┌─ Task material

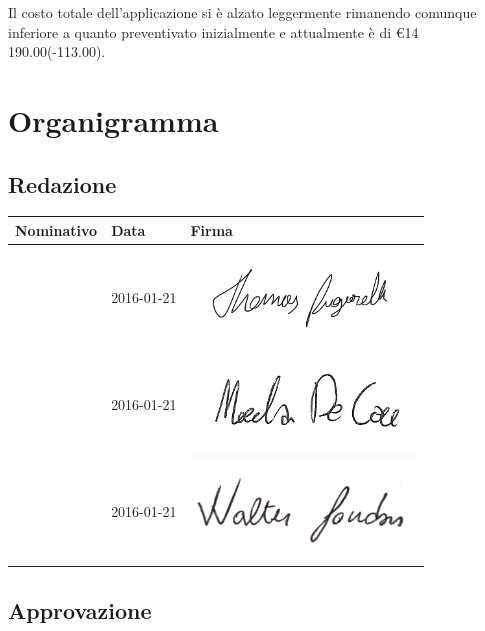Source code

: \documentclass[12pt,a4paper]{article}
\begin{document}
\par Il costo totale dell'applicazione si è alzato leggermente rimanendo comunque inferiore a quanto preventivato inizialmente e attualmente è di \euro{}14 190.00(-113.00).

\newpage

\appendix
\section{Organigramma}

\subsection{Redazione}

\begin{table}[H]
	\begin{center}
		\begin{tabular}{l l l}
			\toprule
            \textbf{Nominativo}	& \textbf{Data} & \textbf{Firma} \\ \midrule
			\midrule
            \TP{} & 2016-01-21 & \includegraphics[width=6cm]{../img/firmaPigarelli.png} \\ \midrule
            \NDC{} & 2016-01-21 & \includegraphics[width=6cm]{../img/firmaDeCao.png} \\ \midrule
			\WS{} & 2016-01-21 & \includegraphics[width=6cm]{../img/firmaSandon.png} \\
			\bottomrule
		\end{tabular}
	\end{center}
\end{table}

\subsection{Approvazione}
\end{document}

└─

What the task asks:
The entries above must be output exactly, with every image left out.

Written answer:
Source code

: \documentclass[12pt,a4paper]{article}
\begin{document}
\par Il costo totale dell'applicazione si è alzato leggermente rimanendo comunque inferiore a quanto preventivato inizialmente e attualmente è di \euro{}14 190.00(-113.00).

\newpage

\appendix
\section{Organigramma}

\subsection{Redazione}

\begin{table}[H]
	\begin{center}
		\begin{tabular}{l l l}
			\toprule
            \textbf{Nominativo}	& \textbf{Data} & \textbf{Firma} \\ \midrule
			\midrule
            \TP{} & 2016-01-21 & \includegraphics[width=6cm]{../img/firmaPigarelli.png} \\ \midrule
            \NDC{} & 2016-01-21 & \includegraphics[width=6cm]{../img/firmaDeCao.png} \\ \midrule
			\WS{} & 2016-01-21 & \includegraphics[width=6cm]{../img/firmaSandon.png} \\
			\bottomrule
		\end{tabular}
	\end{center}
\end{table}

\subsection{Approvazione}
\end{document}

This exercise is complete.